►

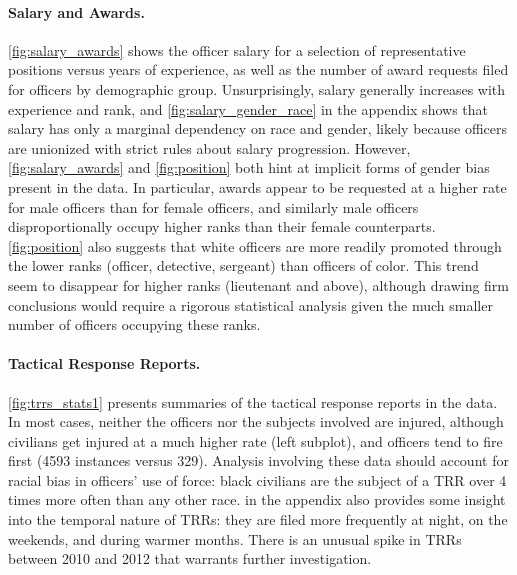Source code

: \paragraph{Salary and Awards.}
\cref{fig:salary_awards} shows the officer salary for a selection of
representative positions versus years of experience, as well as the number of
award requests filed for officers by demographic group.  Unsurprisingly, salary
generally increases with experience and rank, and \cref{fig:salary_gender_race}
in the appendix shows that salary has only a marginal dependency on race and
gender, likely because officers are unionized with strict rules about salary
progression. However, \cref{fig:salary_awards} and \cref{fig:position} both
hint at implicit forms of gender bias present in the data. In particular,
awards appear to be requested at a higher rate for male officers than for
female officers, and similarly male officers disproportionally occupy higher
ranks than their female counterparts. \cref{fig:position} also suggests that
white officers are more readily promoted through the lower ranks (officer,
detective, sergeant) than officers of color.  This trend seem to disappear for
higher ranks (lieutenant and above), although drawing firm conclusions would
require a rigorous statistical analysis given the much smaller number of
officers occupying these ranks.

\paragraph{Tactical Response Reports.}
\cref{fig:trrs_stats1} presents summaries of the tactical response reports in
the data.  In most cases, neither the officers nor the subjects involved are
injured, although civilians get injured at a much higher rate (left subplot),
and officers tend to fire first (4593 instances versus 329).  Analysis
involving these data should account for racial bias in officers' use of force:
black civilians are the subject of a TRR over 4 times more often than any other
race.  in the appendix also provides some insight into the
temporal nature of TRRs: they are filed more frequently at night, on the
weekends, and during warmer months. There is an unusual spike in TRRs between
2010 and 2012 that warrants further investigation.





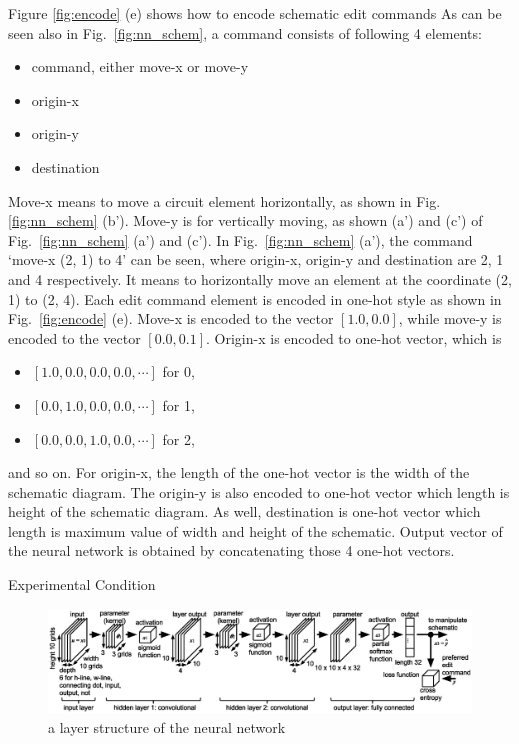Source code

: \documentclass[twocolumn]{article}
\makeatletter
\def\section{\@startsection {section}{1}{\z@}{20pt plus 2pt minus 2pt}
{8pt plus 2pt minus 2pt}{\centering\normalsize\sc
\edef\@svsec{\thesection.\ }}}
\def\thesection{\Roman{section}}
\makeatother
\begin{document}
Figure \ref{fig:encode} (e) shows how to encode schematic edit commands
As can be seen also in Fig.\ \ref{fig:nn_schem},
a command consists of following 4 elements:
\begin{itemize}
\item command, either move-x or move-y
\item origin-x
\item origin-y
\item destination
\end{itemize}
Move-x means to move a circuit element horizontally,
as shown in Fig. \ref{fig:nn_schem} (b').
Move-y is for vertically moving, as shown (a') and (c')
of Fig.\ \ref{fig:nn_schem} (a') and (c').
In Fig.\ \ref{fig:nn_schem} (a'), 
the command `move-x (2, 1) to 4' can be seen,
where origin-x, origin-y and destination are 2, 1 and 4 respectively.
It means to horizontally move an element at the coordinate (2, 1) to (2, 4).
Each edit command element is encoded in one-hot style
as shown in Fig.\ \ref{fig:encode} (e).
Move-x is encoded to the vector $[1.0, 0.0]$, 
while move-y is encoded to the vector $[0.0, 0.1]$. 
Origin-x is encoded to one-hot vector, which is
\begin{itemize}
\item $[1.0, 0.0, 0.0, 0.0, \cdots]$ for 0,
\item $[0.0, 1.0, 0.0, 0.0, \cdots]$ for 1, 
\item $[0.0, 0.0, 1.0, 0.0, \cdots]$ for 2,
\end{itemize}
and so on.
For origin-x, the length of the one-hot vector is the width of
the schematic diagram.
The origin-y is also encoded to one-hot vector which length is
height of the schematic diagram.
As well, destination is one-hot vector which length is
maximum value of width and height of the schematic.
Output vector of the neural network is obtained
by concatenating those 4 one-hot vectors.

\section{Experimental Condition}

\begin{figure}[!tp]
 \begin{center}
  \begin{minipage}{\hsize}
   \includegraphics[width=\hsize]{fig/layers_06.eps}
   \caption{a layer structure of the neural network}
   \label{fig:layers}
  \end{minipage}
 \end{center}
\end{figure}
\end{document}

◄

| Work order |
Exactly the lines from the line holding "The origin-y is" through the close of the listing above make up the answer; include nothing else.

| Solution to the exercise |
The origin-y is also encoded to one-hot vector which length is
height of the schematic diagram.
As well, destination is one-hot vector which length is
maximum value of width and height of the schematic.
Output vector of the neural network is obtained
by concatenating those 4 one-hot vectors.

\section{Experimental Condition}

\begin{figure}[!tp]
 \begin{center}
  \begin{minipage}{\hsize}
   \includegraphics[width=\hsize]{fig/layers_06.eps}
   \caption{a layer structure of the neural network}
   \label{fig:layers}
  \end{minipage}
 \end{center}
\end{figure}
\end{document}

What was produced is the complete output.